Before I preached, I would try to empty myself of sin. Even though I was just a boy living on a cattle ranch in rural Oklahoma, I imagined all manner of transgressions in my mind. I believed that if I climbed the short flight of steps to the platform and stepped into the pulpit with sin in my heart, God might strike me dead.
My childhood was a strange one. My father had been killed when I was eighteen months old—a train struck the pickup he was driving on the tracks of the Frisco Railroad in Tulsa. My mother developed problems soon after and, when I was seven, a judge awarded custody of me to her parents.
My grandmother was one of nine children and both of her sharecropper parents converted to the Pentecostal faith during the Dust Bowl years. They both became evangelists and later, pastors. My Aunt Mary Louise and Uncle Leroy pastored the First Pentecostal Church in Cleveland, Oklahoma that my great-grandparents had founded. As a child, my entire life was church and prayer meetings, revivals and Bible studies, facts of my existence just like cattle and crops.

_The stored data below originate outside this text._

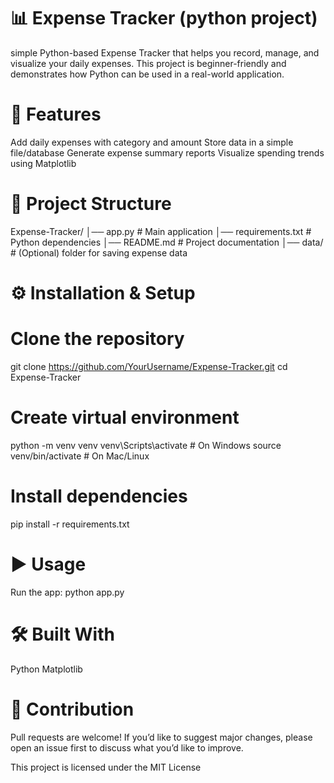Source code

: # 📊 Expense Tracker (python project)
simple Python-based Expense Tracker that helps you record, manage, and visualize your daily expenses.
This project is beginner-friendly and demonstrates how Python can be used in a real-world application.

# 🚀 Features

Add daily expenses with category and amount
Store data in a simple file/database
Generate expense summary reports
Visualize spending trends using Matplotlib

# 📂 Project Structure
Expense-Tracker/
│── app.py              # Main application
│── requirements.txt    # Python dependencies
│── README.md           # Project documentation
│── data/               # (Optional) folder for saving expense data

# ⚙️ Installation & Setup

# Clone the repository

git clone https://github.com/YourUsername/Expense-Tracker.git
cd Expense-Tracker

# Create virtual environment

python -m venv venv
venv\Scripts\activate   # On Windows
source venv/bin/activate  # On Mac/Linux


# Install dependencies

pip install -r requirements.txt

# ▶️ Usage

Run the app:
python app.py

# 🛠️ Built With
Python
Matplotlib

# 🤝 Contribution
Pull requests are welcome!
If you’d like to suggest major changes, please open an issue first to discuss what you’d like to improve.


This project is licensed under the MIT License

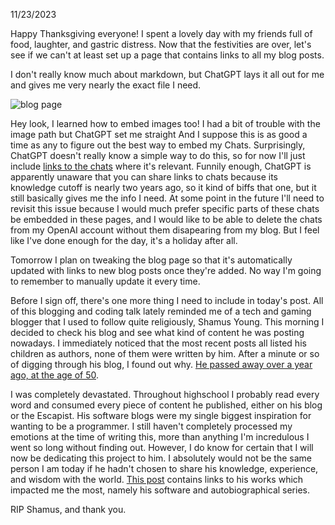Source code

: 11/23/2023

Happy Thanksgiving everyone! I spent a lovely day with my friends full of food, laughter, and gastric distress. Now that the festivities are over, let's see if we can't at least set up a page that contains links to all my blog posts.

I don't really know much about markdown, but ChatGPT lays it all out for me and gives me very nearly the exact file I need.

![blog page](https://reachforthesky.github.io/task-weaver-ai/assets/blog-content/11-23-2023/blog.png)

Hey look, I learned how to embed images too! I had a bit of trouble with the image path but ChatGPT set me straight And I suppose this is as good a time as any to figure out the best way to embed my Chats. Surprisingly, ChatGPT doesn't really know a simple way to do this, so for now I'll just include [links to the chats](https://chat.openai.com/share/9f9e5d3f-a76f-4e7b-9da0-00f654333f74) where it's relevant. Funnily enough, ChatGPT is apparently unaware that you can share links to chats because its knowledge cutoff is nearly two years ago, so it kind of biffs that one, but it still basically gives me the info I need. At some point in the future I'll need to revisit this issue because I would much prefer specific parts of these chats be embedded in these pages, and I would like to be able to delete the chats from my OpenAI account without them disapearing from my blog. But I feel like I've done enough for the day, it's a holiday after all.

Tomorrow I plan on tweaking the blog page so that it's automatically updated with links to new blog posts once they're added. No way I'm going to remember to manually update it every time.

Before I sign off, there's one more thing I need to include in today's post. All of this blogging and coding talk lately reminded me of a tech and gaming blogger that I used to follow quite religiously, Shamus Young. This morning I decided to check his blog and see what kind of content he was posting nowadays. I immediately noticed that the most recent posts all listed his children as authors, none of them were written by him. After a minute or so of digging through his blog, I found out why. [He passed away over a year ago, at the age of 50](https://www.shamusyoung.com/twentysidedtale/?p=54513).

I was completely devastated. Throughout highschool I probably read every word and consumed every piece of content he published, either on his blog or the Escapist. His software blogs were my single biggest inspiration for wanting to be a programmer. I still haven't completely processed my emotions at the time of writing this, more than anything I'm incredulous I went so long without finding out. However, I do know for certain that I will now be dedicating this project to him. I absolutely would not be the same person I am today if he hadn't chosen to share his knowledge, experience, and wisdom with the world. [This post](https://www.shamusyoung.com/twentysidedtale/?page_id=15033) contains links to his works which impacted me the most, namely his software and autobiographical series.

RIP Shamus, and thank you.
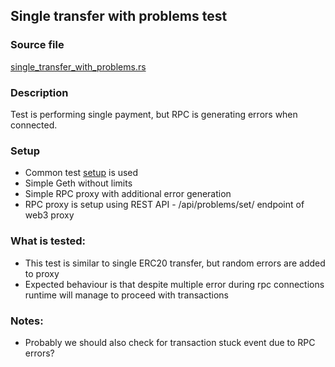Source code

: ## Single transfer with problems test

### Source file

[single_transfer_with_problems.rs](../../tests/docker_03_problems/single_transfer_with_problems.rs)

### Description

Test is performing single payment, but RPC is generating errors when connected.

### Setup

- Common test [setup](./common-test-setup.md) is used
- Simple Geth without limits
- Simple RPC proxy with additional error generation
- RPC proxy is setup using REST API - /api/problems/set/ endpoint of web3 proxy

### What is tested:

- This test is similar to single ERC20 transfer, but random errors are added to proxy
- Expected behaviour is that despite multiple error during rpc connections runtime will manage to proceed with transactions

### Notes:

- Probably we should also check for transaction stuck event due to RPC errors?
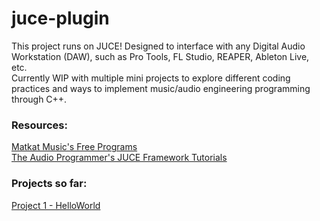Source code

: # juce-plugin

This project runs on JUCE! Designed to interface with any Digital Audio Workstation (DAW), such as Pro Tools, FL Studio, REAPER, Ableton Live, etc. \
Currently WIP with multiple mini projects to explore different coding practices and ways to implement music/audio engineering programming through C++. 

### Resources: 
[Matkat Music's Free Programs](https://www.programmingformusicians.com/) \
[The Audio Programmer's JUCE Framework Tutorials](https://youtu.be/7n16Yw51xkI?si=RteGkvKJ3NJ_u0zD)

### Projects so far:
[Project 1 - HelloWorld](https://github.com/isamusic/HelloWorld)
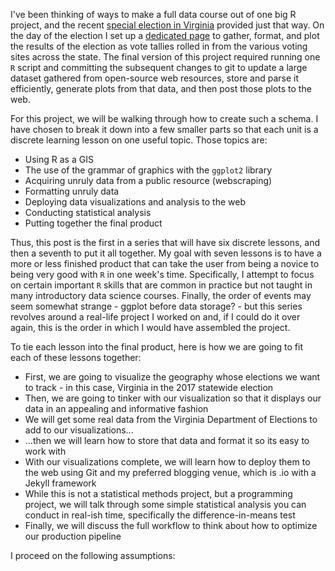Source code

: I've been thinking of ways to make a full data course out of one big R project, and the recent [special election in Virginia](https://ballotpedia.org/Virginia_state_legislative_special_elections,_2017) provided just that way. On the day of the election I set up a [dedicated page](https://johnlray.github.io/2017/11/07/election_tracker.html) to gather, format, and plot the results of the election as vote tallies rolled in from the various voting sites across the state. The final version of this project required running one `R` script and committing the subsequent changes to git to update a large dataset gathered from open-source web resources, store and parse it efficiently, generate plots from that data, and then post those plots to the web.

For this project, we will be walking through how to create such a schema. I have chosen to break it down into a few smaller parts so that each unit is a discrete learning lesson on one useful topic. Those topics are:

-   Using R as a GIS
-   The use of the grammar of graphics with the `ggplot2` library
-   Acquiring unruly data from a public resource (webscraping)
-   Formatting unruly data
-   Deploying data visualizations and analysis to the web
-   Conducting statistical analysis
-   Putting together the final product

Thus, this post is the first in a series that will have six discrete lessons, and then a seventh to put it all together. My goal with seven lessons is to have a more or less finished product that can take the user from being a novice to being very good with `R` in one week's time. Specifically, I attempt to focus on certain important `R` skills that are common in practice but not taught in many introductory data science courses. Finally, the order of events may seem somewhat strange - ggplot before data storage? - but this series revolves around a real-life project I worked on and, if I could do it over again, this is the order in which I would have assembled the project.

To tie each lesson into the final product, here is how we are going to fit each of these lessons together:

-   First, we are going to visualize the geography whose elections we want to track - in this case, Virginia in the 2017 statewide election
-   Then, we are going to tinker with our visualization so that it displays our data in an appealing and informative fashion
-   We will get some real data from the Virginia Department of Elections to add to our visualizations...
-   ...then we will learn how to store that data and format it so its easy to work with
-   With our visualizations complete, we will learn how to deploy them to the web using Git and my preferred blogging venue, which is .io with a Jekyll framework
-   While this is not a statistical methods project, but a programming project, we will talk through some simple statistical analysis you can conduct in real-ish time, specifically the difference-in-means test
-   Finally, we will discuss the full workflow to think about how to optimize our production pipeline

I proceed on the following assumptions:
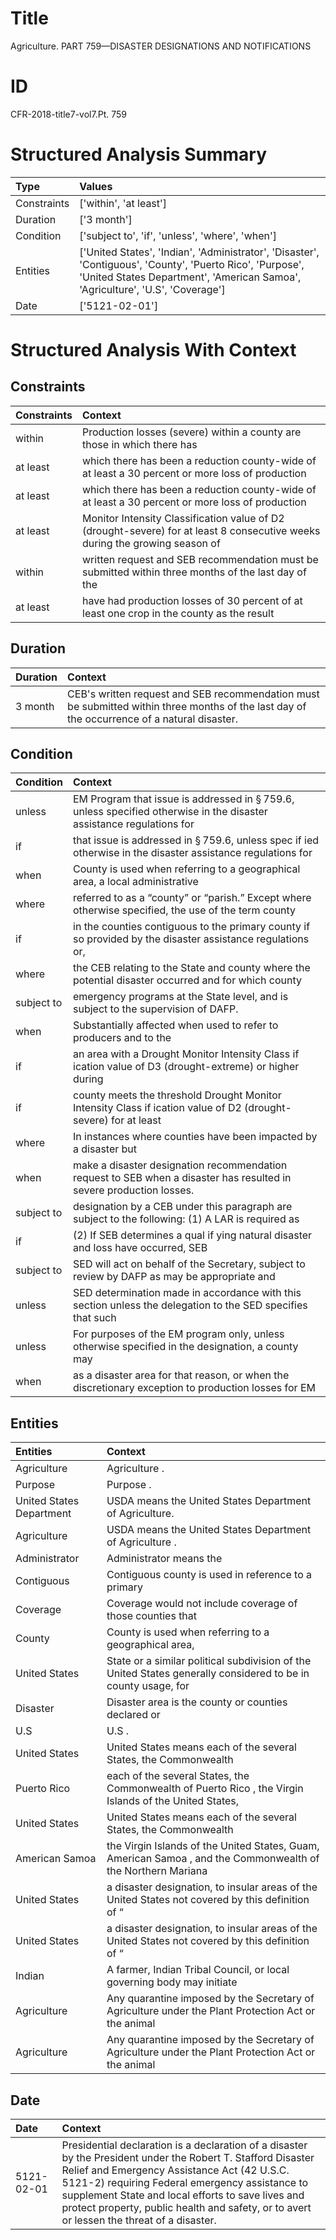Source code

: # Title

 Agriculture. PART 759—DISASTER DESIGNATIONS AND NOTIFICATIONS


# ID

 CFR-2018-title7-vol7.Pt. 759


# Structured Analysis Summary

| Type        | Values                                                                                                                                                                                     |
|:------------|:-------------------------------------------------------------------------------------------------------------------------------------------------------------------------------------------|
| Constraints | ['within', 'at least']                                                                                                                                                                     |
| Duration    | ['3 month']                                                                                                                                                                                |
| Condition   | ['subject to', 'if', 'unless', 'where', 'when']                                                                                                                                            |
| Entities    | ['United States', 'Indian', 'Administrator', 'Disaster', 'Contiguous', 'County', 'Puerto Rico', 'Purpose', 'United States Department', 'American Samoa', 'Agriculture', 'U.S', 'Coverage'] |
| Date        | ['5121-02-01']                                                                                                                                                                             |


# Structured Analysis With Context

 


## Constraints

| Constraints   | Context                                                                                                                     |
|:--------------|:----------------------------------------------------------------------------------------------------------------------------|
| within        | Production losses (severe)  within a county are those in which there has                                                    |
| at least      | which there has been a reduction county-wide of at least a 30 percent or more loss of production                            |
| at least      | which there has been a reduction county-wide of at least a 30 percent or more loss of production                            |
| at least      | Monitor Intensity Classification value of D2 (drought-severe) for at least 8 consecutive weeks during the growing season of |
| within        | written request and SEB recommendation must be submitted within three months of the last day of the                         |
| at least      | have had production losses of 30 percent of at least one crop in the county as the result                                   |


## Duration

| Duration   | Context                                                                                                                                     |
|:-----------|:--------------------------------------------------------------------------------------------------------------------------------------------|
| 3 month    | CEB's written request and SEB recommendation must be submitted within three months of the last day of the occurrence of a natural disaster. |


## Condition

| Condition   | Context                                                                                                                         |
|:------------|:--------------------------------------------------------------------------------------------------------------------------------|
| unless      | EM Program that issue is addressed in &#167;&#8201;759.6, unless specified otherwise in the disaster assistance regulations for |
| if          | that issue is addressed in &#167;&#8201;759.6, unless spec if ied otherwise in the disaster assistance regulations for          |
| when        | County is used  when referring to a geographical area, a local administrative                                                   |
| where       | referred to as a &#8220;county&#8221; or &#8220;parish.&#8221; Except where otherwise specified, the use of the term county     |
| if          | in the counties contiguous to the primary county if so provided by the disaster assistance regulations or,                      |
| where       | the CEB relating to the State and county where the potential disaster occurred and for which county                             |
| subject to  | emergency programs at the State level, and is subject to  the supervision of DAFP.                                              |
| when        | Substantially affected  when used to refer to producers and to the                                                              |
| if          | an area with a Drought Monitor Intensity Class if ication value of D3 (drought-extreme) or higher during                        |
| if          | county meets the threshold Drought Monitor Intensity Class if ication value of D2 (drought-severe) for at least                 |
| where       | In instances  where counties have been impacted by a disaster but                                                               |
| when        | make a disaster designation recommendation request to SEB when  a disaster has resulted in severe production losses.            |
| subject to  | designation by a CEB under this paragraph are subject to the following: (1) A LAR is required as                                |
| if          | (2) If SEB determines a qual if ying natural disaster and loss have occurred, SEB                                               |
| subject to  | SED will act on behalf of the Secretary, subject to review by DAFP as may be appropriate and                                    |
| unless      | SED determination made in accordance with this section unless the delegation to the SED specifies that such                     |
| unless      | For purposes of the EM program only,  unless otherwise specified in the designation, a county may                               |
| when        | as a disaster area for that reason, or when the discretionary exception to production losses for EM                             |


## Entities

| Entities                 | Context                                                                                                       |
|:-------------------------|:--------------------------------------------------------------------------------------------------------------|
| Agriculture              | Agriculture .                                                                                                 |
| Purpose                  | Purpose .                                                                                                     |
| United States Department | USDA means the  United States Department  of Agriculture.                                                     |
| Agriculture              | USDA means the United States Department of  Agriculture .                                                     |
| Administrator            | Administrator  means the                                                                                      |
| Contiguous               | Contiguous county is used in reference to a primary                                                           |
| Coverage                 | Coverage would not include coverage of those counties that                                                    |
| County                   | County is used when referring to a geographical area,                                                         |
| United States            | State or a similar political subdivision of the United States generally considered to be in county usage, for |
| Disaster                 | Disaster area is the county or counties declared or                                                           |
| U.S                      | U.S .                                                                                                         |
| United States            | United States means each of the several States, the Commonwealth                                              |
| Puerto Rico              | each of the several States, the Commonwealth of Puerto Rico , the Virgin Islands of the United States,        |
| United States            | United States means each of the several States, the Commonwealth                                              |
| American Samoa           | the Virgin Islands of the United States, Guam, American Samoa , and the Commonwealth of the Northern Mariana  |
| United States            | a disaster designation, to insular areas of the United States  not covered by this definition of &#8220;      |
| United States            | a disaster designation, to insular areas of the United States  not covered by this definition of &#8220;      |
| Indian                   | A farmer,  Indian Tribal Council, or local governing body may initiate                                        |
| Agriculture              | Any quarantine imposed by the Secretary of  Agriculture under the Plant Protection Act or the animal          |
| Agriculture              | Any quarantine imposed by the Secretary of  Agriculture under the Plant Protection Act or the animal          |


## Date

| Date       | Context                                                                                                                                                                                                                                                                                                                                                          |
|:-----------|:-----------------------------------------------------------------------------------------------------------------------------------------------------------------------------------------------------------------------------------------------------------------------------------------------------------------------------------------------------------------|
| 5121-02-01 | Presidential declaration is a declaration of a disaster by the President under the Robert T. Stafford Disaster Relief and Emergency Assistance Act (42 U.S.C. 5121-2) requiring Federal emergency assistance to supplement State and local efforts to save lives and protect property, public health and safety, or to avert or lessen the threat of a disaster. |



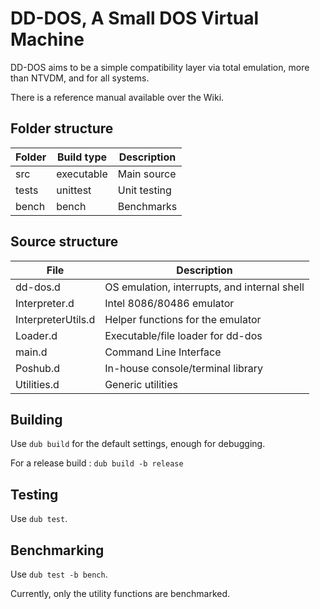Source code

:# DD-DOS, A Small DOS Virtual Machine

DD-DOS aims to be a simple compatibility layer via total emulation, more than NTVDM, and for all systems.

There is a reference manual available over the Wiki.

## Folder structure

| Folder | Build type | Description |
|---|---|---|
| src | executable | Main source |
| tests | unittest | Unit testing |
| bench | bench | Benchmarks |

## Source structure

| File | Description |
|---|---|
| dd-dos.d | OS emulation, interrupts, and internal shell |
| Interpreter.d | Intel 8086/80486 emulator |
| InterpreterUtils.d | Helper functions for the emulator |
| Loader.d | Executable/file loader for dd-dos |
| main.d | Command Line Interface |
| Poshub.d | In-house console/terminal library |
| Utilities.d | Generic utilities |

## Building

Use `dub build` for the default settings, enough for debugging.

For a release build : `dub build -b release`

## Testing

Use `dub test`.

## Benchmarking

Use `dub test -b bench`.

Currently, only the utility functions are benchmarked.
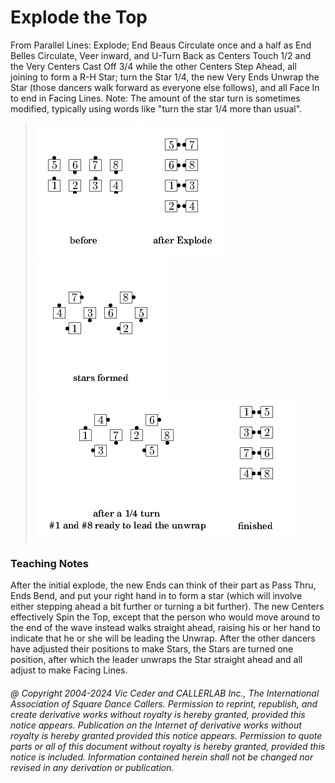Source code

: 
# Explode the Top

From Parallel Lines: Explode; End Beaus Circulate once and a
half as End Belles Circulate, Veer inward, and U-Turn Back as Centers
Touch 1/2 and the Very Centers Cast Off 3/4 while the other Centers
Step Ahead, all joining to form a R-H Star; turn the Star 1/4, the
new Very Ends Unwrap the Star (those dancers walk forward as everyone
else follows), and all Face In to end in Facing Lines. Note: The
amount of the star turn is sometimes modified, typically using words
like "turn the star 1/4 more than usual".

> 
> ![alt](explode_the_top-1.png)
> ![alt](explode_the_top-2.png)
> ![alt](explode_the_top-3.png)
> ![alt](explode_the_top-4.png)
> ![alt](explode_the_top-5.png)
> 
> 
### Teaching Notes

After the initial explode, the new Ends can think of their part as Pass Thru,
Ends Bend, and put your right hand in to form a star
(which will involve either stepping ahead a bit further
or turning a bit further).
The new Centers effectively Spin the Top, except that the person
who would move around to the end of the wave instead walks straight ahead,
raising his or her hand to indicate that he or she will be leading
the Unwrap. After the other dancers have adjusted their positions
to make Stars, the Stars are turned one position, after which
the leader unwraps the Star straight ahead and all adjust
to make Facing Lines.

###### @ Copyright 2004-2024 Vic Ceder and CALLERLAB Inc., The International Association of Square Dance Callers. Permission to reprint, republish, and create derivative works without royalty is hereby granted, provided this notice appears. Publication on the Internet of derivative works without royalty is hereby granted provided this notice appears. Permission to quote parts or all of this document without royalty is hereby granted, provided this notice is included. Information contained herein shall not be changed nor revised in any derivation or publication.

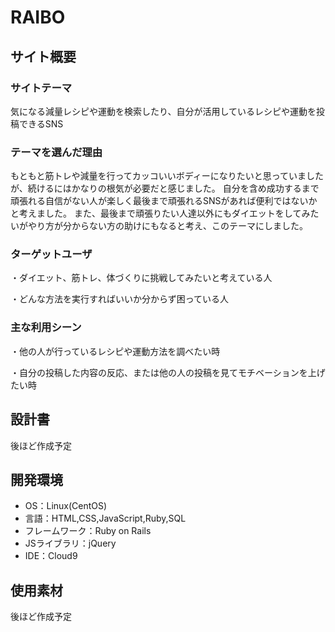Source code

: # RAIBO

## サイト概要
### サイトテーマ

気になる減量レシピや運動を検索したり、自分が活用しているレシピや運動を投稿できるSNS

### テーマを選んだ理由


もともと筋トレや減量を行ってカッコいいボディーになりたいと思っていましたが、続けるにはかなりの根気が必要だと感じました。
自分を含め成功するまで頑張れる自信がない人が楽しく最後まで頑張れるSNSがあれば便利ではないかと考えました。
また、最後まで頑張りたい人達以外にもダイエットをしてみたいがやり方が分からない方の助けにもなると考え、このテーマにしました。

### ターゲットユーザ

・ダイエット、筋トレ、体づくりに挑戦してみたいと考えている人

・どんな方法を実行すればいいか分からず困っている人


### 主な利用シーン

・他の人が行っているレシピや運動方法を調べたい時

・自分の投稿した内容の反応、または他の人の投稿を見てモチベーションを上げたい時

## 設計書

後ほど作成予定

## 開発環境
- OS：Linux(CentOS)
- 言語：HTML,CSS,JavaScript,Ruby,SQL
- フレームワーク：Ruby on Rails
- JSライブラリ：jQuery
- IDE：Cloud9

## 使用素材

後ほど作成予定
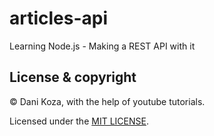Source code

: # articles-api
Learning Node.js - Making a REST API with it


## License & copyright
© Dani Koza, with the help of youtube tutorials.

Licensed under the [MIT LICENSE](LICENSE).
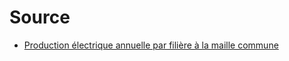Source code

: # Source

* [Production électrique annuelle par filière à la maille commune](https://data.enedis.fr/explore/dataset/production-electrique-par-filiere-a-la-maille-commune/export/)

When I was nine, Mary Louise was asked to hold a revival at a Pentecostal church in Seminole. I can still see it: the old oak pews and the stained orange carpet and the hymnals that cracked when you opened them. The sanctuary smelled of must and disinfectant and the sweet, floral scent of women’s perfume.
My Aunt Mary Louise was a short woman with large brown eyes and chestnut-colored hair that she wore in tight curls. She had high cheekbones and a plump, pretty face. Soft-spoken. A little shy. That all changed when she stepped into the pulpit and began to pace back and forth, microphone in one hand, her Bible clutched to her chest.
How the Spirit walked her around, transforming her hushed speaking-voice into an instrument of marvelous power. I wish you could have seen her, this petite grandmother from Mount Pleasant, Texas, gliding down from the platform to stride from one side of the sanctuary to the other, the congregation looking on in awe.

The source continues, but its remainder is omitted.